- Opening Delimiter -

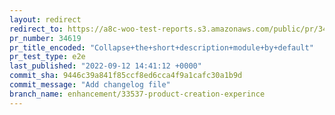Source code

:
 ```yaml
---
layout: redirect
redirect_to: https://a8c-woo-test-reports.s3.amazonaws.com/public/pr/34619/e2e/index.html
pr_number: 34619
pr_title_encoded: "Collapse+the+short+description+module+by+default"
pr_test_type: e2e
last_published: "2022-09-12 14:41:12 +0000"
commit_sha: 9446c39a841f85ccf8ed6cca4f9a1cafc30a1b9d
commit_message: "Add changelog file"
branch_name: enhancement/33537-product-creation-experince
---
```

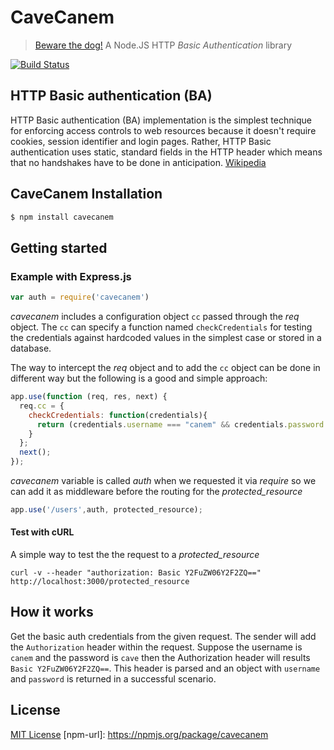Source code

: # CaveCanem
> [Beware the dog!](https://en.wiktionary.org/wiki/cave_canem) A Node.JS HTTP _Basic Authentication_ library

[![Build Status](https://travis-ci.org/francomalatacca/cavecanem.svg?branch=master)](https://travis-ci.org/francomalatacca/cavecanem)

## HTTP Basic authentication (BA)

HTTP Basic authentication (BA) implementation is the simplest technique 
for enforcing access controls to web resources because it doesn't require cookies, 
session identifier and login pages. Rather, HTTP Basic authentication uses static, 
standard fields in the HTTP header which means that no handshakes have to be done in anticipation.
[Wikipedia](https://en.wikipedia.org/wiki/Basic_access_authentication)

## CaveCanem Installation

```js
$ npm install cavecanem
```

## Getting started

### Example with Express.js

```js
var auth = require('cavecanem')
```

_cavecanem_ includes a configuration object `cc` passed through the _req_ object.
The `cc` can specify a function named `checkCredentials` for testing the credentials
against hardcoded values in the simplest case or stored in a database.

The way to intercept the _req_ object and to add the `cc` object can be done in different way but 
the following is a good and simple approach:

```js
app.use(function (req, res, next) {
  req.cc = {
    checkCredentials: function(credentials){
      return (credentials.username === "canem" && credentials.password === "cave");
    }
  };
  next();
});
```

*cavecanem* variable is called _auth_ when we requested it via _require_ so we can add it 
as middleware before the routing for the _protected_resource_

```js
app.use('/users',auth, protected_resource);
```
#### Test with cURL

A simple way to test the the request to a _protected_resource_
```
curl -v --header "authorization: Basic Y2FuZW06Y2F2ZQ==" http://localhost:3000/protected_resource
```

## How it works

Get the basic auth credentials from the given request. 
The sender will add the `Authorization` header within the request. 
Suppose the username is `canem` and the password is `cave` then the Authorization
header will results `Basic Y2FuZW06Y2F2ZQ==`. This header is parsed and 
an object with `username` and `password` is returned in a successful scenario.

## License

[MIT License](http://opensource.org/licenses/MIT)
[npm-url]: https://npmjs.org/package/cavecanem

- Closing Delimiter -

**Task to complete**: Return, from the data, each line where the string "checkCredentials" occurs.

**Task answer**:
The `cc` can specify a function named `checkCredentials` for testing the credentials
    checkCredentials: function(credentials){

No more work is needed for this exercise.